Par une de ces nuits d'hiver
Mardi le 20 juin 2006
Être seul près d’un feu qui rayonne et pâlit tour à tour, par une de ces nuits d’hiver où les rafales du vent font crier les toits et gonflent les cheminées de bruits qui courent dans tous les sens; quand l’ombre des arbres, luttant avec le froid et monotone éclat de la lune, s’étend sur la neige comme un crêpe sur un front de vierge, est-il rien dans la vie qui approche de cette jouissance que l’on concentre et que l’on réchauffe pour ainsi dire autour de soi? Est-il une heure plus propre à la rêverie, aux tranquilles retours vers les tourmentes du passé, à la douce fréquentation de tant de fantômes chéris qui reprennent un instant leur forme réelle pour inonder l’âme avide de se retrouver et de se rajeunir par l’illusion?

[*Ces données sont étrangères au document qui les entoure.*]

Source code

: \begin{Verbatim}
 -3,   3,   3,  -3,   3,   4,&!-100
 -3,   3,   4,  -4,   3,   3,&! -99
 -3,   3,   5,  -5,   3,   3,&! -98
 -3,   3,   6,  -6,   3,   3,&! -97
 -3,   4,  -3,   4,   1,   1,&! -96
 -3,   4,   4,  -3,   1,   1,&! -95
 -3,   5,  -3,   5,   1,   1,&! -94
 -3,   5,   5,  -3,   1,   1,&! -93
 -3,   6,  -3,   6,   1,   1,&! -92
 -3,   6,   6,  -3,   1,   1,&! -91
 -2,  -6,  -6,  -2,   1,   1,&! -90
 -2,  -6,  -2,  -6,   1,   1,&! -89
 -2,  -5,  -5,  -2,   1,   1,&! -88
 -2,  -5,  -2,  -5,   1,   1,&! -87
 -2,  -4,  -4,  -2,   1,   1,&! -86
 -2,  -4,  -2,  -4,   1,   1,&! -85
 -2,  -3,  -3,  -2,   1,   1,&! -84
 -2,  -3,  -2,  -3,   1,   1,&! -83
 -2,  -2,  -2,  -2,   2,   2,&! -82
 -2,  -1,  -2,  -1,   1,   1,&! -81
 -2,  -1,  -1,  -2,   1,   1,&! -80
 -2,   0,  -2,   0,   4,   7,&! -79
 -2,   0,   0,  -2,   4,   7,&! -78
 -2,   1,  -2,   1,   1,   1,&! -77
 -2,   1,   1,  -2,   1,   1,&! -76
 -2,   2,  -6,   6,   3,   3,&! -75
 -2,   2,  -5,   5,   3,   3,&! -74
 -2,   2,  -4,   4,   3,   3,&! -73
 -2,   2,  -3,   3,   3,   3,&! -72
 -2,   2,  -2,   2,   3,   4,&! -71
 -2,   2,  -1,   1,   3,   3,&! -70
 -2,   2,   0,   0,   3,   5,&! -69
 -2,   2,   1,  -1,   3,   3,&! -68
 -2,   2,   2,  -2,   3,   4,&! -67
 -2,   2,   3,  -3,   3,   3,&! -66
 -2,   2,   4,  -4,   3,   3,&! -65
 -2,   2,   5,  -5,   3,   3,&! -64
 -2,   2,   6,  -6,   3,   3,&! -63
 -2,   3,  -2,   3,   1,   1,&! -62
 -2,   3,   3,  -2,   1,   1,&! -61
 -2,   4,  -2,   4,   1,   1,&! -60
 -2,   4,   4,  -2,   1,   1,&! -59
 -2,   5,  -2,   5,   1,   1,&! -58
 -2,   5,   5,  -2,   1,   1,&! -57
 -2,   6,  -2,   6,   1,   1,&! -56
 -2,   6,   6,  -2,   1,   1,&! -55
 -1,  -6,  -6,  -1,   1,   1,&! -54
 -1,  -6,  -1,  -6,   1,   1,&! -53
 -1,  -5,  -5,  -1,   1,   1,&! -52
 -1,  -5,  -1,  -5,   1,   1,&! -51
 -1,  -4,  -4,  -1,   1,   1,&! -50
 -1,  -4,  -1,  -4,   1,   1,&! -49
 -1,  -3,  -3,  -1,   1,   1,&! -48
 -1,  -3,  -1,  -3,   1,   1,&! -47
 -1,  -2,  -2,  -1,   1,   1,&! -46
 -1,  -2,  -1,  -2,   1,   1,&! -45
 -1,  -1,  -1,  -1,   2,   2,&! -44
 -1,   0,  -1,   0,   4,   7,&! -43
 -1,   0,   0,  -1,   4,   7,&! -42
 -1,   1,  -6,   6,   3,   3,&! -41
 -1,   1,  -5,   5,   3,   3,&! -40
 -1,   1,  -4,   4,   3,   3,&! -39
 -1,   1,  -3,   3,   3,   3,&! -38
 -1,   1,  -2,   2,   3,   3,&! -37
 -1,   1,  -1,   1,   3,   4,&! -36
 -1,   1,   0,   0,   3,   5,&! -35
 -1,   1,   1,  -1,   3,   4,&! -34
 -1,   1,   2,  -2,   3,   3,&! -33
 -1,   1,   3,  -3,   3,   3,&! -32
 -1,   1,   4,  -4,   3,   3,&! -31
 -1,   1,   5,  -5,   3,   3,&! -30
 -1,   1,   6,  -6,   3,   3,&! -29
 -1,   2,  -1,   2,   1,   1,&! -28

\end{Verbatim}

Veiller aussi tard qu’on le peut, étendre les longues soirées d’hiver jusque bien avant dans la nuit et se lever ensuite avec le jour, c’est un moyen de prolonger la vie, de fixer quelques minutes son éclair rapide. D’autres diront que c’est le plus sûr moyen de l’abréger: ils se trompent. On vit double, on vit triple durant ces longues et cependant fugitives heures que l’on donne à la méditation, à la revue silencieuse des années envolées, au bienfaisant espoir de revivre plus tard dans un monde sans regrets et sans alarmes.